Toutefois, la présentation de Hegseth était également hautement politique. En plus de tourner en dérision à plusieurs reprises le prétendu wokisme de l’armée et de cibler les personnes transgenres («des mecs en robe», selon Hegseth), il a cherché à diviser les dirigeants militaires et ce qu’il considère comme des institutions de gauche.

«Voyez-vous, les salles de réunion des professeurs de l’Ivy League (les grandes universités de la côte est, ndlr) ne nous comprendront jamais, et ce n’est pas grave, car ils ne pourraient jamais faire ce que vous faites», a déclaré Hegseth. Il s’en est pris également aux médias. 

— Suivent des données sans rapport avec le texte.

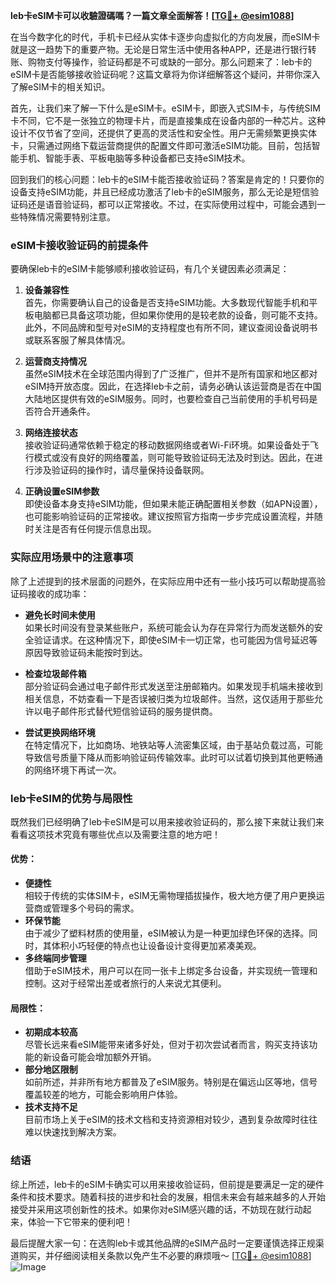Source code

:**leb卡eSIM卡可以收驗證碼嗎？一篇文章全面解答！[[TG💪+ @esim1088](https://t.me/s/esim1088)]**

在当今数字化的时代，手机卡已经从实体卡逐步向虚拟化的方向发展，而eSIM卡就是这一趋势下的重要产物。无论是日常生活中使用各种APP，还是进行银行转账、购物支付等操作，验证码都是不可或缺的一部分。那么问题来了：leb卡的eSIM卡是否能够接收验证码呢？这篇文章将为你详细解答这个疑问，并带你深入了解eSIM卡的相关知识。

首先，让我们来了解一下什么是eSIM卡。eSIM卡，即嵌入式SIM卡，与传统SIM卡不同，它不是一张独立的物理卡片，而是直接集成在设备内部的一种芯片。这种设计不仅节省了空间，还提供了更高的灵活性和安全性。用户无需频繁更换实体卡，只需通过网络下载运营商提供的配置文件即可激活eSIM功能。目前，包括智能手机、智能手表、平板电脑等多种设备都已支持eSIM技术。

回到我们的核心问题：leb卡的eSIM卡能否接收验证码？答案是肯定的！只要你的设备支持eSIM功能，并且已经成功激活了leb卡的eSIM服务，那么无论是短信验证码还是语音验证码，都可以正常接收。不过，在实际使用过程中，可能会遇到一些特殊情况需要特别注意。

### eSIM卡接收验证码的前提条件

要确保leb卡的eSIM卡能够顺利接收验证码，有几个关键因素必须满足：

1. **设备兼容性**  
   首先，你需要确认自己的设备是否支持eSIM功能。大多数现代智能手机和平板电脑都已具备这项功能，但如果你使用的是较老款的设备，则可能不支持。此外，不同品牌和型号对eSIM的支持程度也有所不同，建议查阅设备说明书或联系客服了解具体情况。

2. **运营商支持情况**  
   虽然eSIM技术在全球范围内得到了广泛推广，但并不是所有国家和地区都对eSIM持开放态度。因此，在选择leb卡之前，请务必确认该运营商是否在中国大陆地区提供有效的eSIM服务。同时，也要检查自己当前使用的手机号码是否符合开通条件。

3. **网络连接状态**  
   接收验证码通常依赖于稳定的移动数据网络或者Wi-Fi环境。如果设备处于飞行模式或没有良好的网络覆盖，则可能导致验证码无法及时到达。因此，在进行涉及验证码的操作时，请尽量保持设备联网。

4. **正确设置eSIM参数**  
   即使设备本身支持eSIM功能，但如果未能正确配置相关参数（如APN设置），也可能影响验证码的正常接收。建议按照官方指南一步步完成设置流程，并随时关注是否有任何提示信息出现。

### 实际应用场景中的注意事项

除了上述提到的技术层面的问题外，在实际应用中还有一些小技巧可以帮助提高验证码接收的成功率：

- **避免长时间未使用**  
  如果长时间没有登录某些账户，系统可能会认为存在异常行为而发送额外的安全验证请求。在这种情况下，即使eSIM卡一切正常，也可能因为信号延迟等原因导致验证码未能按时到达。

- **检查垃圾邮件箱**  
  部分验证码会通过电子邮件形式发送至注册邮箱内。如果发现手机端未接收到相关信息，不妨查看一下是否误被归类为垃圾邮件。当然，这仅适用于那些允许以电子邮件形式替代短信验证码的服务提供商。

- **尝试更换网络环境**  
  在特定情况下，比如商场、地铁站等人流密集区域，由于基站负载过高，可能导致信号质量下降从而影响验证码传输效率。此时可以试着切换到其他更畅通的网络环境下再试一次。

### leb卡eSIM的优势与局限性

既然我们已经明确了leb卡eSIM是可以用来接收验证码的，那么接下来就让我们来看看这项技术究竟有哪些优点以及需要注意的地方吧！

#### 优势：
- **便捷性**  
  相较于传统的实体SIM卡，eSIM无需物理插拔操作，极大地方便了用户更换运营商或管理多个号码的需求。
- **环保节能**  
  由于减少了塑料材质的使用量，eSIM被认为是一种更加绿色环保的选择。同时，其体积小巧轻便的特点也让设备设计变得更加紧凑美观。
- **多终端同步管理**  
  借助于eSIM技术，用户可以在同一张卡上绑定多台设备，并实现统一管理和控制。这对于经常出差或者旅行的人来说尤其便利。

#### 局限性：
- **初期成本较高**  
  尽管长远来看eSIM能带来诸多好处，但对于初次尝试者而言，购买支持该功能的新设备可能会增加额外开销。
- **部分地区限制**  
  如前所述，并非所有地方都普及了eSIM服务。特别是在偏远山区等地，信号覆盖较差的地方，可能会影响用户体验。
- **技术支持不足**  
  目前市场上关于eSIM的技术文档和支持资源相对较少，遇到复杂故障时往往难以快速找到解决方案。

### 结语

综上所述，leb卡的eSIM卡确实可以用来接收验证码，但前提是要满足一定的硬件条件和技术要求。随着科技的进步和社会的发展，相信未来会有越来越多的人开始接受并采用这项创新性的技术。如果你对eSIM感兴趣的话，不妨现在就行动起来，体验一下它带来的便利吧！

最后提醒大家一句：在选购leb卡或其他品牌的eSIM产品时一定要谨慎选择正规渠道购买，并仔细阅读相关条款以免产生不必要的麻烦哦～ [[TG💪+ @esim1088](https://t.me/s/esim1088)] ![Image](https://i.postimg.cc/4NQfJmqS/Snipaste-2025-05-13-00-14-12.png)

Trump a également cherché à opposer les généraux et les amiraux aux Démocrates. «Les démocrates ne vous ont pas traités avec respect». Le message est clair: nous sommes vos véritables alliés politiques. Nous sommes de votre côté et eux non.

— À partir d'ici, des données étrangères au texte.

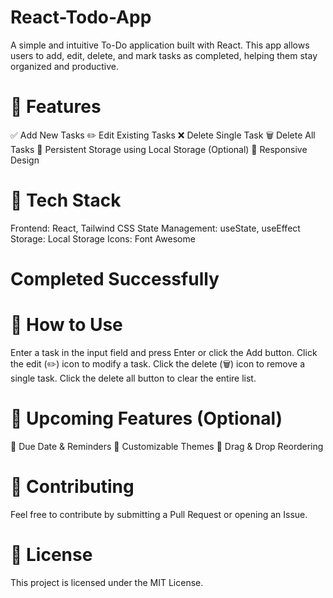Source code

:# React-Todo-App
A simple and intuitive To-Do application built with React. This app allows users to add, edit, delete, and mark tasks as completed, helping them stay organized and productive.

# 🚀 Features
✅ Add New Tasks
✏️ Edit Existing Tasks
❌ Delete Single Task
🗑️ Delete All Tasks
💾 Persistent Storage using Local Storage (Optional)
📱 Responsive Design 
# 🚀 Tech Stack
Frontend: React, Tailwind CSS
State Management: useState, useEffect
Storage: Local Storage
Icons: Font Awesome

# Completed Successfully


# 🎯 How to Use
Enter a task in the input field and press Enter or click the Add button.
Click the edit (✏️) icon to modify a task.
Click the delete (🗑️) icon to remove a single task.
Click the delete all button to clear the entire list.


# 📌 Upcoming Features (Optional)
🔔 Due Date & Reminders
🎨 Customizable Themes
📝 Drag & Drop Reordering

# 🤝 Contributing
Feel free to contribute by submitting a Pull Request or opening an Issue.

# 📜 License
This project is licensed under the MIT License.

Il s’agissait d’une dégradation remarquable des frontières entre l’armée et la politique et d’un exemple inquiétant pour ceux qui craignent les tentatives de Trump de politiser l’armée et ce que cela pourrait laisser présager.

Trump veut déployer la Garde nationale dans les villes

Les Américains ne semblent pas du même avis que Trump sur ce point, à en juger non seulement par le sondage Times-Siena mais aussi par d’autres enquêtes. Les Américains, dans leur ensemble, n’apprécient pas l’idée du déploiement la Garde nationale dans leurs rues. Sauf que Trump insiste sur ce déploiement et semble vouloir s’assurer qu’il n’y ait plus de cas comme celui du major-général Sherman.

«Si vous voulez applaudir, applaudissez», a lancé Trump au début de son discours en remarquant le silence des généraux et des amiraux. Il a ensuite ajouté sur le ton de la plaisanterie : «Si ce que je dis ne vous plaît pas, vous pouvez quitter la salle. Bien sûr, votre grade en dépend. Votre avenir en dépend !». Si c’est une plaisanterie, elle est vraiment déplacée.